### Work order
The lines from the first line of the entries through the line containing "an extreme as" are to be repeated exactly, with both of those lines included.
*** Input material
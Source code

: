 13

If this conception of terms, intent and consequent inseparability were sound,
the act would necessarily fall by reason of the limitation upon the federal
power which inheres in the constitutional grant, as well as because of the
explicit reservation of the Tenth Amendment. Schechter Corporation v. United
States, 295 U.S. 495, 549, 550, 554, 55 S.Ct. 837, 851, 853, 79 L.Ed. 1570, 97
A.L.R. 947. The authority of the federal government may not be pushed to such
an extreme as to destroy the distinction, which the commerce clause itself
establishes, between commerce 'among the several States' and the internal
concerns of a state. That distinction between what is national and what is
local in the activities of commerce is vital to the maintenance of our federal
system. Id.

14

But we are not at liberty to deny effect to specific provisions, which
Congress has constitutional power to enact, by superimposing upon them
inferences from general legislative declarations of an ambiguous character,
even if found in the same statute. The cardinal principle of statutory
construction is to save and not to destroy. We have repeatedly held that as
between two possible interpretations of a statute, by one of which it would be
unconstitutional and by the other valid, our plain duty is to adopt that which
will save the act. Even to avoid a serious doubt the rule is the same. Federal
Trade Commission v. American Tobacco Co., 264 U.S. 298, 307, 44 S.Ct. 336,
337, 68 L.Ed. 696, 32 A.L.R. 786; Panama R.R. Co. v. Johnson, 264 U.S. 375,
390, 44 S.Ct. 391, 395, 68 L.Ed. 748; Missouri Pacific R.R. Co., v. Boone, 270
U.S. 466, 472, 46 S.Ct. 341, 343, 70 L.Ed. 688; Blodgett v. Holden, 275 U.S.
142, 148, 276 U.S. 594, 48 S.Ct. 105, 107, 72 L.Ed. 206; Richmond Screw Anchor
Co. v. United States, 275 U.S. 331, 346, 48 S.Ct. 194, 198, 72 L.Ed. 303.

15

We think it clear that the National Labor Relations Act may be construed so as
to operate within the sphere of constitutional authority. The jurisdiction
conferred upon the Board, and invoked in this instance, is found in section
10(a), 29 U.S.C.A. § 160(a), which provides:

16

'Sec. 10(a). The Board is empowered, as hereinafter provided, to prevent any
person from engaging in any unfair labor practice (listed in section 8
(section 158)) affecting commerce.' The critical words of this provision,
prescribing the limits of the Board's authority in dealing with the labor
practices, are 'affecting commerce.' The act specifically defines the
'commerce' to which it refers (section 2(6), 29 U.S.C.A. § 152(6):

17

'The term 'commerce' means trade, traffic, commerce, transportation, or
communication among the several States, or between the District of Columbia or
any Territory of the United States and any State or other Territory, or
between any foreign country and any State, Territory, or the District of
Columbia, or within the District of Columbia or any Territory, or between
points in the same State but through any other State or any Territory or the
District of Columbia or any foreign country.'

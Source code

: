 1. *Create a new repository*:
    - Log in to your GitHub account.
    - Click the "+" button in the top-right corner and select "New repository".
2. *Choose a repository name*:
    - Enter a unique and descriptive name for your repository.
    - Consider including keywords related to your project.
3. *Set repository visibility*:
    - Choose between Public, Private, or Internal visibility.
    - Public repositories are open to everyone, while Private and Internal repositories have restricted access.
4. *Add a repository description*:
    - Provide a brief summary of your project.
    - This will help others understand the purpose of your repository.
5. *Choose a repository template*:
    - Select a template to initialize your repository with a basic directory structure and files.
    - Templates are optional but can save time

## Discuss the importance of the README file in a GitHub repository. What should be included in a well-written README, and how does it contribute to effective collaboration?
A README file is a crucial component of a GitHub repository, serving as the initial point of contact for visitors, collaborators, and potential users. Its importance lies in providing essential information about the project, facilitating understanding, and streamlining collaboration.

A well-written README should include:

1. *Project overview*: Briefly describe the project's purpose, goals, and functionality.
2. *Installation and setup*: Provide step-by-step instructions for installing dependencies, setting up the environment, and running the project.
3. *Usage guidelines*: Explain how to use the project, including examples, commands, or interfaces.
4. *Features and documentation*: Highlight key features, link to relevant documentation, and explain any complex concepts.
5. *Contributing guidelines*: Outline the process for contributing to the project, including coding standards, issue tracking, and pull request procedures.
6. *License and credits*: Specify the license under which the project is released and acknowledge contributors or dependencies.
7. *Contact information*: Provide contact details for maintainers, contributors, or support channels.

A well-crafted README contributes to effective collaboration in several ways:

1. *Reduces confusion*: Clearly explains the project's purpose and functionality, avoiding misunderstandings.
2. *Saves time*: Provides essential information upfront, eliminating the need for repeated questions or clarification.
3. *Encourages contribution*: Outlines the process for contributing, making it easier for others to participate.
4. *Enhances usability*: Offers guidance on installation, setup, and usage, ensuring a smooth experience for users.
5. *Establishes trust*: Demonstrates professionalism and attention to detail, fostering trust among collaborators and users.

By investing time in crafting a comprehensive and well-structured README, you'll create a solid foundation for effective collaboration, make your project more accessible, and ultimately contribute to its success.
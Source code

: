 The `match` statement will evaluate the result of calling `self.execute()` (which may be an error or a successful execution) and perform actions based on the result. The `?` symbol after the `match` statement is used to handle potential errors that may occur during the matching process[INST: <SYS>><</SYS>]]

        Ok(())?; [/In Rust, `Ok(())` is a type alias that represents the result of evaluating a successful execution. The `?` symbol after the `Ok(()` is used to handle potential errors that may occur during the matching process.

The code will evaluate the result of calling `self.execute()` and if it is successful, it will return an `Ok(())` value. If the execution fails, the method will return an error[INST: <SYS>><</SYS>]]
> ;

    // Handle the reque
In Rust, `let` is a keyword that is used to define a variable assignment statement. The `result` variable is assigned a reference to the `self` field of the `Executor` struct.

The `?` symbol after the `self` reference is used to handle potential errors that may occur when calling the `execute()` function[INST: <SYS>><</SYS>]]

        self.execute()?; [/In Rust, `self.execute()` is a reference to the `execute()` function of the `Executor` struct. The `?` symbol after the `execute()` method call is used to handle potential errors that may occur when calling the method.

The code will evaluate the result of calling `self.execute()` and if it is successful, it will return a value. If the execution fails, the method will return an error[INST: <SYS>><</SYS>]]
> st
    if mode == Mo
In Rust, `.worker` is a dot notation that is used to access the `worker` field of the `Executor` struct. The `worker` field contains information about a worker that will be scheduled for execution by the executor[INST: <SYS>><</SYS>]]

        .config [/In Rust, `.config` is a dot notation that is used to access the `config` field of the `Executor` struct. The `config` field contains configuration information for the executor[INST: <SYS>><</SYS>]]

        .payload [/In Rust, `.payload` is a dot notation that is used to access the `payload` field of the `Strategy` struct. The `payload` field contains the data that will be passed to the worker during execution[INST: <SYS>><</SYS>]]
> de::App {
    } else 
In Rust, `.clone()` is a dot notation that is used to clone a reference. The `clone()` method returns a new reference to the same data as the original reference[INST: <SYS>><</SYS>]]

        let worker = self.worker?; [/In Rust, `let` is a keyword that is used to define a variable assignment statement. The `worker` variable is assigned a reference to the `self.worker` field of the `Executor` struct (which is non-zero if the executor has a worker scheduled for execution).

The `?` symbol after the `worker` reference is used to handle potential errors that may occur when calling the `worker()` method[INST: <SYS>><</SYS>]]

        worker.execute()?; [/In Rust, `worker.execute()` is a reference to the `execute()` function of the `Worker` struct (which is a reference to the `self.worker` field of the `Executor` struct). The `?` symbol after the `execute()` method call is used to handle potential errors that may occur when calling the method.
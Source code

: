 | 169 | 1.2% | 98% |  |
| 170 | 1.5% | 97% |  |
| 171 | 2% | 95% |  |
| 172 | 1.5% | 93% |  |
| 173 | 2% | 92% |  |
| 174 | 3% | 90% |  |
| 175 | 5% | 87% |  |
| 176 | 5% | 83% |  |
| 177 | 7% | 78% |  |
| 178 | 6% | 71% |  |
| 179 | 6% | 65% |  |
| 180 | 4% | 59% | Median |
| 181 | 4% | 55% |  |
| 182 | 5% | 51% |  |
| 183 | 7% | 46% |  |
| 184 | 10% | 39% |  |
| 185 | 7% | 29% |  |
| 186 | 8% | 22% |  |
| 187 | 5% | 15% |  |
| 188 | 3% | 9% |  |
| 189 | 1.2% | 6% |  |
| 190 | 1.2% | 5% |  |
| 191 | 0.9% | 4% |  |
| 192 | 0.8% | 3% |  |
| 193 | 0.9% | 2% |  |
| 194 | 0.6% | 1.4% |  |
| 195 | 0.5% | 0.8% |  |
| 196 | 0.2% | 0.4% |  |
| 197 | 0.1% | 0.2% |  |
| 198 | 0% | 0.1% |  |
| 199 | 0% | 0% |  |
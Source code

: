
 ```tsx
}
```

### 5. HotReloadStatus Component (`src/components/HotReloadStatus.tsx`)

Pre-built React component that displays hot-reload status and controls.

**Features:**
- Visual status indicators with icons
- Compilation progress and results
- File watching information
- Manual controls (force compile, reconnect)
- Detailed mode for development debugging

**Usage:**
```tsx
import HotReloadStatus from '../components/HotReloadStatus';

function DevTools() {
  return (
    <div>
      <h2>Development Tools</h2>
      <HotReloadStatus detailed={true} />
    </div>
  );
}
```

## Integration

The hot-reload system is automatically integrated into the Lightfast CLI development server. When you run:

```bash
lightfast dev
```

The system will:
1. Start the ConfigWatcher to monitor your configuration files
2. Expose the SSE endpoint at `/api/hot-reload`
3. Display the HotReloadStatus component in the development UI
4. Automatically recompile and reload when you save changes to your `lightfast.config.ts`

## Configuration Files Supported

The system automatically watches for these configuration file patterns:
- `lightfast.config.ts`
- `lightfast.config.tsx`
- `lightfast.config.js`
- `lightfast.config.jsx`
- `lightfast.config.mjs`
******
### Output for this task
Source code

: 13

If this conception of terms, intent and consequent inseparability were sound,
the act would necessarily fall by reason of the limitation upon the federal
power which inheres in the constitutional grant, as well as because of the
explicit reservation of the Tenth Amendment. Schechter Corporation v. United
States, 295 U.S. 495, 549, 550, 554, 55 S.Ct. 837, 851, 853, 79 L.Ed. 1570, 97
A.L.R. 947. The authority of the federal government may not be pushed to such
an extreme as to destroy the distinction, which the commerce clause itself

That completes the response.